By Arden Dale
Lots of small companies are skipping their federal payroll taxes in this wobbly economy, and tax lawyers say the Internal Revenue Service has gotten more aggressive about penalizing executives, accountants or other individuals for the lapses.
Among the IRS’s tough tactics: freezing a company’s accounts receivable, seizing assets and garnishing wages of responsible employees. It can assess substantial penalties and apply tax liens.
Payroll tax debt can “bring a company to its knees,” says Caroline D. Ciraolo, a partner at Rosenberg Martin Greenberg LLP in Baltimore, Md. She sees cases more frequently now, citing the example of a tool company that suffered a fire and, struggling in the rocky economy, used money it should have spent on payroll tax as an emergency slush fund.
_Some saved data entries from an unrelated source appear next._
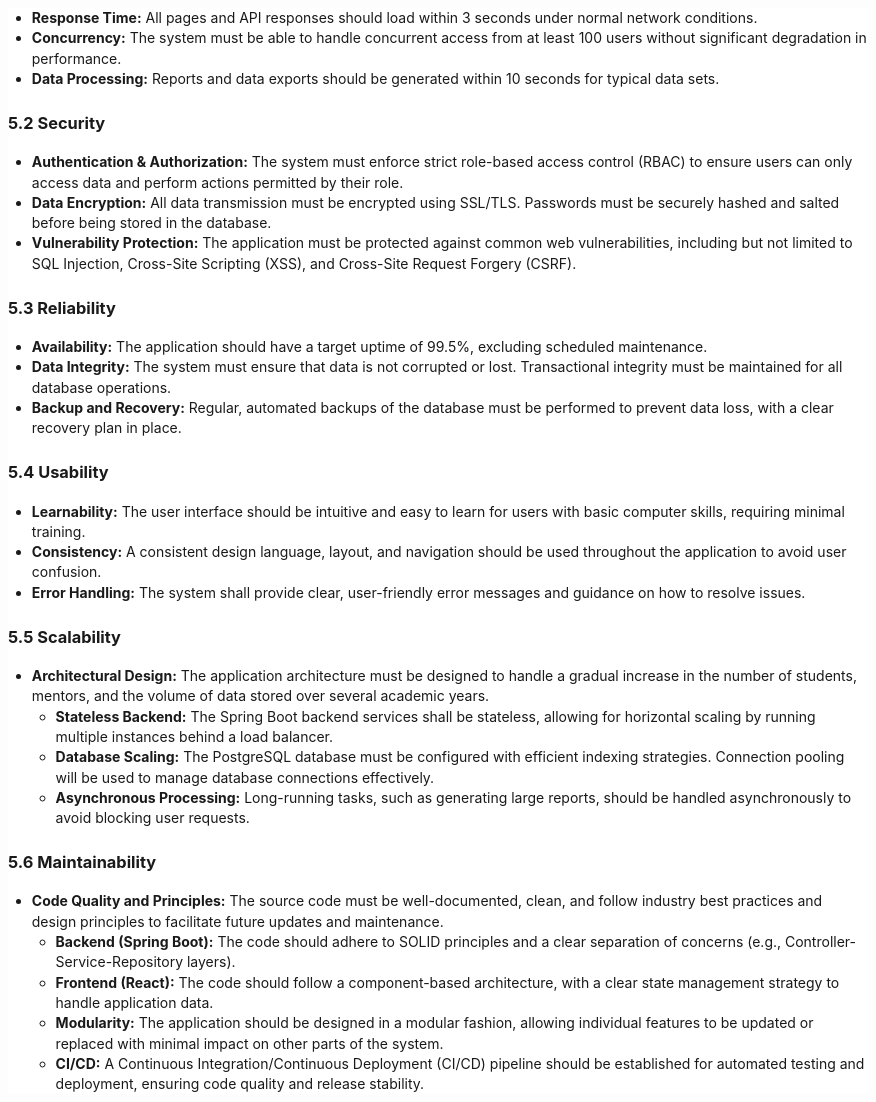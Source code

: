 - **Response Time:** All pages and API responses should load within 3 seconds under normal network conditions.
- **Concurrency:** The system must be able to handle concurrent access from at least 100 users without significant degradation in performance.
- **Data Processing:** Reports and data exports should be generated within 10 seconds for typical data sets.

### 5.2 Security

- **Authentication & Authorization:** The system must enforce strict role-based access control (RBAC) to ensure users can only access data and perform actions permitted by their role.
- **Data Encryption:** All data transmission must be encrypted using SSL/TLS. Passwords must be securely hashed and salted before being stored in the database.
- **Vulnerability Protection:** The application must be protected against common web vulnerabilities, including but not limited to SQL Injection, Cross-Site Scripting (XSS), and Cross-Site Request Forgery (CSRF).

### 5.3 Reliability

- **Availability:** The application should have a target uptime of 99.5%, excluding scheduled maintenance.
- **Data Integrity:** The system must ensure that data is not corrupted or lost. Transactional integrity must be maintained for all database operations.
- **Backup and Recovery:** Regular, automated backups of the database must be performed to prevent data loss, with a clear recovery plan in place.

### 5.4 Usability

- **Learnability:** The user interface should be intuitive and easy to learn for users with basic computer skills, requiring minimal training.
- **Consistency:** A consistent design language, layout, and navigation should be used throughout the application to avoid user confusion.
- **Error Handling:** The system shall provide clear, user-friendly error messages and guidance on how to resolve issues.

### 5.5 Scalability

- **Architectural Design:** The application architecture must be designed to handle a gradual increase in the number of students, mentors, and the volume of data stored over several academic years.
    - **Stateless Backend:** The Spring Boot backend services shall be stateless, allowing for horizontal scaling by running multiple instances behind a load balancer.
    - **Database Scaling:** The PostgreSQL database must be configured with efficient indexing strategies. Connection pooling will be used to manage database connections effectively.
    - **Asynchronous Processing:** Long-running tasks, such as generating large reports, should be handled asynchronously to avoid blocking user requests.

### 5.6 Maintainability

- **Code Quality and Principles:** The source code must be well-documented, clean, and follow industry best practices and design principles to facilitate future updates and maintenance.
    - **Backend (Spring Boot):** The code should adhere to SOLID principles and a clear separation of concerns (e.g., Controller-Service-Repository layers).
    - **Frontend (React):** The code should follow a component-based architecture, with a clear state management strategy to handle application data.
    - **Modularity:** The application should be designed in a modular fashion, allowing individual features to be updated or replaced with minimal impact on other parts of the system.
    - **CI/CD:** A Continuous Integration/Continuous Deployment (CI/CD) pipeline should be established for automated testing and deployment, ensuring code quality and release stability.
Other clients with payroll tax problems included a medical services company and a group of charter schools for at-risk children. Closely-held businesses like these may have revenue of several millions of dollars and may be owned by four or five people.
A government watchdog in July estimated that some $54 billion in employment taxes go underreported every year. The report by Treasury Inspector General for Tax Administration described a study the IRS has under way, in which it plans to audit payroll-tax compliance by some 6,600 randomly picked employers for recent years.
Chicago tax lawyer Robert E. McKenzie, a partner at Arnstein & Lehr LLP, describes the IRS’s tactics as “harsh.” In singling out people to penalize, it seems “more likely to shoot at the person on the sidelines” instead of those genuinely responsible for the arrears.
The tax code gives leeway to hold the company itself liable for employment tax errors, or to lay responsibility with a range of individuals or entities, from officers, owners, bookkeepers and treasurers to lenders that prevent companies from paying employment tax by seizing control of company accounts and dictating what debts can be paid.
Once the IRS adds its penalties, the debt can snowball. Companies can be fined for outright failure to pay or to report on the tax, and also for paying late — that is, if it misses by more than two-and-a-half days the deadline for depositing the funds with a bank or other authorized institution, which then forwards them to the IRS. Fines for late payment can go as high as 25% of the tax due. Sometimes employers hesitate to file a tax report when they have fallen behind on payments, and that just compounds their problems and triggers more penalties.
Typically, tax attorneys like Ciraolo and McKenzie get involved after a business has run into trouble. Often their help is sought by an individual whom the IRS has held personally liable.
Tom Nichols, a tax attorney in Milwaukee, Wis., advises new businesses on how to avoid trouble in the first place. The best plan: Meet the deadlines, he says. Short of that, pay taxes the IRS could make a personal liability for the person it targets.
The Federal Insurance Contribution Act (FICA) tax is equal to 15.3% of an employee’s gross wages up to the FICA wage base of about $110,000, and consists of Social Security (12.4%) and Medicare taxes (2.9%). Half of the FICA tax is paid through an employee contribution (7.65%) and the other half is paid by the employer (7.65%); the latter can’t trigger personal liability.
In hard times, businesses tend to look at payroll tax as their own money, and hang onto it or use it to pay “the squeakiest wheels first,” Nichols says. Often, this is a supplier or someone else key to keeping the business running.
In the end, the IRS, not employees, stands to lose. Even employers who do not pay payroll tax report it on Forms W2 issued to employees, which keeps workers right with the IRS.